The SeisLab Aarhus research group at the department is dedicated to research and education using marine and land-based geophysical methods. Our main focus is on the reflection seismics and acoustic methods which we use for investigating shallow subsurface and deeper geological processes related to Quaternary landscape changes, geohazards, sedimentary basin evolution and structural geology. https://geo.au.dk/en/research/research-areas/department-groups/seislabaarhus
Aarhus University (AU) is a public university recognized for the high quality of its research, research-based degree programs, and public sector government consultancy, in addition to value-creating collaboration with private businesses, public sector institutions and civil society. AU was founded in 1928 and subscribes to the fundamental values described in the Magna Carta of European Universities.

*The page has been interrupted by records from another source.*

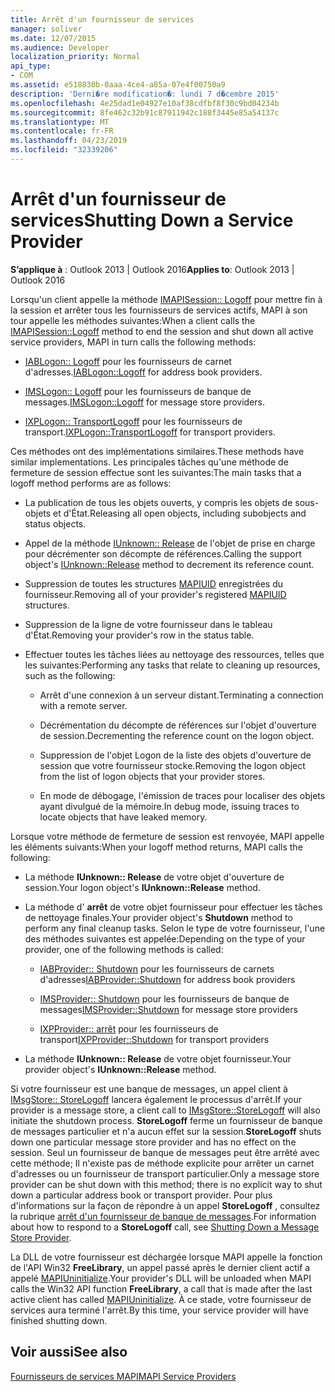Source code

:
 ```yaml
---
title: Arrêt d'un fournisseur de services
manager: soliver
ms.date: 12/07/2015
ms.audience: Developer
localization_priority: Normal
api_type:
- COM
ms.assetid: e518830b-0aaa-4ce4-a85a-07e4f00750a9
description: 'Derni�re modification�: lundi 7 d�cembre 2015'
ms.openlocfilehash: 4e25dad1e04927e10af38cdfbf8f30c9bd04234b
ms.sourcegitcommit: 8fe462c32b91c87911942c188f3445e85a54137c
ms.translationtype: MT
ms.contentlocale: fr-FR
ms.lasthandoff: 04/23/2019
ms.locfileid: "32339206"
---
```

# <a name="shutting-down-a-service-provider"></a><span data-ttu-id="70752-103">Arrêt d'un fournisseur de services</span><span class="sxs-lookup"><span data-stu-id="70752-103">Shutting Down a Service Provider</span></span>

 
  
<span data-ttu-id="70752-104">**S’applique à** : Outlook 2013 | Outlook 2016</span><span class="sxs-lookup"><span data-stu-id="70752-104">**Applies to**: Outlook 2013 | Outlook 2016</span></span> 
  
<span data-ttu-id="70752-105">Lorsqu'un client appelle la méthode [IMAPISession:: Logoff](imapisession-logoff.md) pour mettre fin à la session et arrêter tous les fournisseurs de services actifs, MAPI à son tour appelle les méthodes suivantes:</span><span class="sxs-lookup"><span data-stu-id="70752-105">When a client calls the [IMAPISession::Logoff](imapisession-logoff.md) method to end the session and shut down all active service providers, MAPI in turn calls the following methods:</span></span> 
  
- <span data-ttu-id="70752-106">[IABLogon:: Logoff](iablogon-logoff.md) pour les fournisseurs de carnet d'adresses.</span><span class="sxs-lookup"><span data-stu-id="70752-106">[IABLogon::Logoff](iablogon-logoff.md) for address book providers.</span></span> 
    
- <span data-ttu-id="70752-107">[IMSLogon:: Logoff](imslogon-logoff.md) pour les fournisseurs de banque de messages.</span><span class="sxs-lookup"><span data-stu-id="70752-107">[IMSLogon::Logoff](imslogon-logoff.md) for message store providers.</span></span> 
    
- <span data-ttu-id="70752-108">[IXPLogon:: TransportLogoff](ixplogon-transportlogoff.md) pour les fournisseurs de transport.</span><span class="sxs-lookup"><span data-stu-id="70752-108">[IXPLogon::TransportLogoff](ixplogon-transportlogoff.md) for transport providers.</span></span> 
    
<span data-ttu-id="70752-109">Ces méthodes ont des implémentations similaires.</span><span class="sxs-lookup"><span data-stu-id="70752-109">These methods have similar implementations.</span></span> <span data-ttu-id="70752-110">Les principales tâches qu'une méthode de fermeture de session effectue sont les suivantes:</span><span class="sxs-lookup"><span data-stu-id="70752-110">The main tasks that a logoff method performs are as follows:</span></span>
  
- <span data-ttu-id="70752-111">La publication de tous les objets ouverts, y compris les objets de sous-objets et d'État.</span><span class="sxs-lookup"><span data-stu-id="70752-111">Releasing all open objects, including subobjects and status objects.</span></span>
    
- <span data-ttu-id="70752-112">Appel de la méthode [IUnknown:: Release](https://msdn.microsoft.com/library/4b494c6f-f0ee-4c35-ae45-ed956f40dc7a%28Office.15%29.aspx) de l'objet de prise en charge pour décrémenter son décompte de références.</span><span class="sxs-lookup"><span data-stu-id="70752-112">Calling the support object's [IUnknown::Release](https://msdn.microsoft.com/library/4b494c6f-f0ee-4c35-ae45-ed956f40dc7a%28Office.15%29.aspx) method to decrement its reference count.</span></span> 
    
- <span data-ttu-id="70752-113">Suppression de toutes les structures [MAPIUID](mapiuid.md) enregistrées du fournisseur.</span><span class="sxs-lookup"><span data-stu-id="70752-113">Removing all of your provider's registered [MAPIUID](mapiuid.md) structures.</span></span> 
    
- <span data-ttu-id="70752-114">Suppression de la ligne de votre fournisseur dans le tableau d'État.</span><span class="sxs-lookup"><span data-stu-id="70752-114">Removing your provider's row in the status table.</span></span>
    
- <span data-ttu-id="70752-115">Effectuer toutes les tâches liées au nettoyage des ressources, telles que les suivantes:</span><span class="sxs-lookup"><span data-stu-id="70752-115">Performing any tasks that relate to cleaning up resources, such as the following:</span></span>
    
  - <span data-ttu-id="70752-116">Arrêt d'une connexion à un serveur distant.</span><span class="sxs-lookup"><span data-stu-id="70752-116">Terminating a connection with a remote server.</span></span>
    
  - <span data-ttu-id="70752-117">Décrémentation du décompte de références sur l'objet d'ouverture de session.</span><span class="sxs-lookup"><span data-stu-id="70752-117">Decrementing the reference count on the logon object.</span></span>
    
  - <span data-ttu-id="70752-118">Suppression de l'objet Logon de la liste des objets d'ouverture de session que votre fournisseur stocke.</span><span class="sxs-lookup"><span data-stu-id="70752-118">Removing the logon object from the list of logon objects that your provider stores.</span></span>
    
  - <span data-ttu-id="70752-119">En mode de débogage, l'émission de traces pour localiser des objets ayant divulgué de la mémoire.</span><span class="sxs-lookup"><span data-stu-id="70752-119">In debug mode, issuing traces to locate objects that have leaked memory.</span></span>
    
<span data-ttu-id="70752-120">Lorsque votre méthode de fermeture de session est renvoyée, MAPI appelle les éléments suivants:</span><span class="sxs-lookup"><span data-stu-id="70752-120">When your logoff method returns, MAPI calls the following:</span></span>
  
- <span data-ttu-id="70752-121">La méthode **IUnknown:: Release** de votre objet d'ouverture de session.</span><span class="sxs-lookup"><span data-stu-id="70752-121">Your logon object's **IUnknown::Release** method.</span></span> 
    
- <span data-ttu-id="70752-122">La méthode d' **arrêt** de votre objet fournisseur pour effectuer les tâches de nettoyage finales.</span><span class="sxs-lookup"><span data-stu-id="70752-122">Your provider object's **Shutdown** method to perform any final cleanup tasks.</span></span> <span data-ttu-id="70752-123">Selon le type de votre fournisseur, l'une des méthodes suivantes est appelée:</span><span class="sxs-lookup"><span data-stu-id="70752-123">Depending on the type of your provider, one of the following methods is called:</span></span> 
    
  - <span data-ttu-id="70752-124">[IABProvider:: Shutdown](iabprovider-shutdown.md) pour les fournisseurs de carnets d'adresses</span><span class="sxs-lookup"><span data-stu-id="70752-124">[IABProvider::Shutdown](iabprovider-shutdown.md) for address book providers</span></span> 
    
  - <span data-ttu-id="70752-125">[IMSProvider:: Shutdown](imsprovider-shutdown.md) pour les fournisseurs de banque de messages</span><span class="sxs-lookup"><span data-stu-id="70752-125">[IMSProvider::Shutdown](imsprovider-shutdown.md) for message store providers</span></span> 
    
  - <span data-ttu-id="70752-126">[IXPProvider:: arrêt](ixpprovider-shutdown.md) pour les fournisseurs de transport</span><span class="sxs-lookup"><span data-stu-id="70752-126">[IXPProvider::Shutdown](ixpprovider-shutdown.md) for transport providers</span></span> 
    
- <span data-ttu-id="70752-127">La méthode **IUnknown:: Release** de votre objet fournisseur.</span><span class="sxs-lookup"><span data-stu-id="70752-127">Your provider object's **IUnknown::Release** method.</span></span> 
    
<span data-ttu-id="70752-128">Si votre fournisseur est une banque de messages, un appel client à [IMsgStore:: StoreLogoff](imsgstore-storelogoff.md) lancera également le processus d'arrêt.</span><span class="sxs-lookup"><span data-stu-id="70752-128">If your provider is a message store, a client call to [IMsgStore::StoreLogoff](imsgstore-storelogoff.md) will also initiate the shutdown process.</span></span> <span data-ttu-id="70752-129">**StoreLogoff** ferme un fournisseur de banque de messages particulier et n'a aucun effet sur la session.</span><span class="sxs-lookup"><span data-stu-id="70752-129">**StoreLogoff** shuts down one particular message store provider and has no effect on the session.</span></span> <span data-ttu-id="70752-130">Seul un fournisseur de banque de messages peut être arrêté avec cette méthode; Il n'existe pas de méthode explicite pour arrêter un carnet d'adresses ou un fournisseur de transport particulier.</span><span class="sxs-lookup"><span data-stu-id="70752-130">Only a message store provider can be shut down with this method; there is no explicit way to shut down a particular address book or transport provider.</span></span> <span data-ttu-id="70752-131">Pour plus d'informations sur la façon de répondre à un appel **StoreLogoff** , consultez la rubrique [arrêt d'un fournisseur de banque de messages](shutting-down-a-message-store-provider.md).</span><span class="sxs-lookup"><span data-stu-id="70752-131">For information about how to respond to a **StoreLogoff** call, see [Shutting Down a Message Store Provider](shutting-down-a-message-store-provider.md).</span></span>
  
<span data-ttu-id="70752-132">La DLL de votre fournisseur est déchargée lorsque MAPI appelle la fonction de l'API Win32 **FreeLibrary**, un appel passé après le dernier client actif a appelé [MAPIUninitialize](mapiuninitialize.md).</span><span class="sxs-lookup"><span data-stu-id="70752-132">Your provider's DLL will be unloaded when MAPI calls the Win32 API function **FreeLibrary**, a call that is made after the last active client has called [MAPIUninitialize](mapiuninitialize.md).</span></span> <span data-ttu-id="70752-133">À ce stade, votre fournisseur de services aura terminé l'arrêt.</span><span class="sxs-lookup"><span data-stu-id="70752-133">By this time, your service provider will have finished shutting down.</span></span> 
  
## <a name="see-also"></a><span data-ttu-id="70752-134">Voir aussi</span><span class="sxs-lookup"><span data-stu-id="70752-134">See also</span></span>



[<span data-ttu-id="70752-135">Fournisseurs de services MAPI</span><span class="sxs-lookup"><span data-stu-id="70752-135">MAPI Service Providers</span></span>](mapi-service-providers.md)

Today its academic portfolio is broad ranging, from the classic university disciplines of the humanities, natural sciences, social sciences, health sciences and theology to business and engineering, educational theory and practice, and the environmental and agricultural sciences. This breadth gives the university a strong vantage point from which to combine disciplines in the creation of research breakthroughs, and to establish close collaboration with many sectors to the benefit of society. AU has around 38,000 students, 10,700 employees, 1,800 PhD-students and close to 1,000 postdoctoral scholars. Internationalisation is at the heart of AU’s mission and activities.
Niedersächsisches lnstitut für historische Küstenforschung
The Lower Saxony Institute for Historical Coastal Research (NIhK) in Wilhelmshaven is a non-university research institute in the German state of Lower Saxony. At the NIhK, natural and cultural sciences work closely together in an interdisciplinary manner, particularly in the disciplines of landscape and settlement archaeology, coastal and Quaternary geology, soil science, geophysics, historical geography, archaeobotany and vegetation history. They investigate the closely interwoven development of settlements, landscape and vegetation in the coastal zones of northern Germany and the neighboring landscapes from the end of the last ice age more than 12,000 years ago until modern times. https://nihk.de/
European Research Council
ERC Synergy Grants
The Synergy Grant scheme is aimed at a group of two to maximum four Principal Investigators (PIs) working together and bringing different skills and resources to tackle ambitious research problems. One Principal Investigator per research group can be hosted or engaged by an institution outside of the EU or Associated Countries. More information.
About the ERC
The ERC, set up by the European Union in 2007, is the premier European funding organisation for excellent frontier research. It funds creative researchers of any nationality and age, to run projects based across Europe. The ERC offers four core grant schemes: Starting Grants, Consolidator Grants, Advanced Grants and Synergy Grants. With its additional Proof of Concept Grant scheme, the ERC helps grantees to bridge the gap between their pioneering research and early phases of its commercialisation. The ERC is led by an independent governing body, the Scientific Council. Since November 2021, Maria Leptin is the President of the ERC. The overall ERC budget from 2021 to 2027 is more than €16 billion, as part of the Horizon Europe programme, under the responsibility of European Commissioner for Innovation, Research, Culture, Education and Youth, Iliana Ivanova.